In 2002, WLBZ signed on a digital signal on UHF channel 25, bringing NBC's high definition programming to Eastern and Central Maine. WLBZ's broadcasts became digital-only, effective June 12, 2009. However, the station kept its digital operations on channel 25 until September 10, when it was moved to the VHF channel 2 space previously occupied by the analog service.

In 2012, WLBZ's station logo was immortalized in a running sketch series for Saturday Night Live called "Maine Justice", a parody of courtroom shows featuring a judge and a bailiff with Louisiana accents who "try" to act like New Englanders. The sketch returned later that season, namely the March 9, 2013, episode.
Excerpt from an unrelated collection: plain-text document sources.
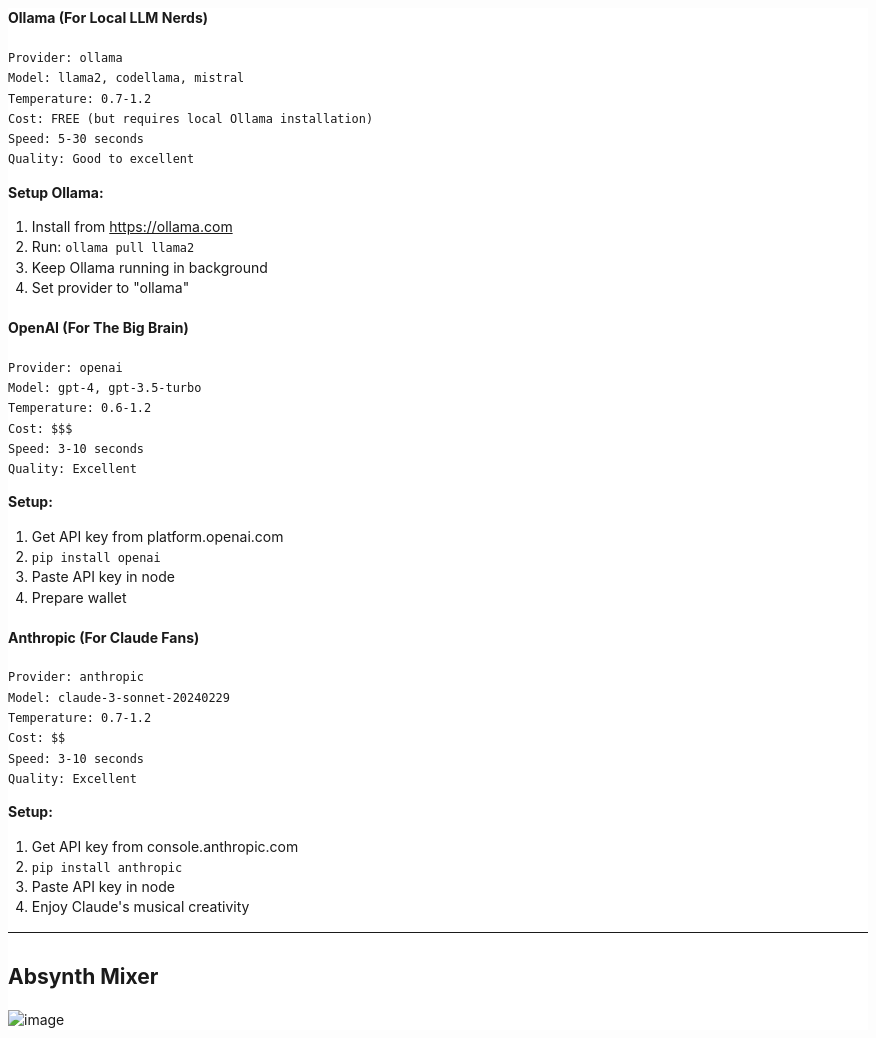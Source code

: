 #### Ollama (For Local LLM Nerds)
```
Provider: ollama
Model: llama2, codellama, mistral
Temperature: 0.7-1.2
Cost: FREE (but requires local Ollama installation)
Speed: 5-30 seconds
Quality: Good to excellent
```

**Setup Ollama:**
1. Install from https://ollama.com
2. Run: `ollama pull llama2`
3. Keep Ollama running in background
4. Set provider to "ollama"

#### OpenAI (For The Big Brain)
```
Provider: openai
Model: gpt-4, gpt-3.5-turbo
Temperature: 0.6-1.2
Cost: $$$
Speed: 3-10 seconds
Quality: Excellent
```

**Setup:**
1. Get API key from platform.openai.com
2. `pip install openai`
3. Paste API key in node
4. Prepare wallet

#### Anthropic (For Claude Fans)
```
Provider: anthropic
Model: claude-3-sonnet-20240229
Temperature: 0.7-1.2
Cost: $$
Speed: 3-10 seconds
Quality: Excellent
```

**Setup:**
1. Get API key from console.anthropic.com
2. `pip install anthropic`
3. Paste API key in node
4. Enjoy Claude's musical creativity

---

<h2>Absynth Mixer</h2>

<img width="492" height="798" alt="image" src="https://github.com/user-attachments/assets/8d7f060a-66a5-4a43-8a81-5669dca9a4e4" />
On June 29, 2015, the Gannett Company split in two, with one side specializing in print media and the other side specializing in broadcast and digital media. WCSH and WLBZ were retained by the latter company, named Tegna. Nexstar Media Group announced their purchase of Tegna on August 19, 2025; the deal was completed on March 19, 2026, but integration has been halted due to ongoing litigation.

==News operation==
Originally, WLBZ operated its own news department and produced local newscasts from its Bangor studios. For most of its history, it was a solid, if distant, second in Nielsen ratings behind WABI. In 1989, WLBZ began simulcasting some of WCSH's newscasts prepared with a statewide view. Initially, this was limited to morning, noon, and weekend newscasts; however, on June 26, 2000, WLBZ dropped its 5:30 p.m. newscast in favor of WCSH's newscast, with the 11 p.m. newscast following suit on September 11. WLBZ still aired separate newscasts covering Bangor weeknights at 5 and 6 (which were locally produced at its facilities), with all other newscasts originating from the WCSH studios in Portland. By 2015, the 5 p.m. newscast had also been converted to a simulcast; on October 8, 2015, the 6 p.m. newscast, WLBZ's last standalone newscast, was discontinued and replaced with a WCSH-produced newscast. As mentioned, these statewide programs tend to take on a regional feel with coverage from Portland, Bangor, or wherever news occurs around the state. During the weeknight newscasts, WLBZ still produces its own weather forecast segments from Bangor with meteorologist Steve McKay. On August 9, 2010, there was an expansion of the statewide weekday morning show to 4:30 with the new segment being called News Center Early Morning Report.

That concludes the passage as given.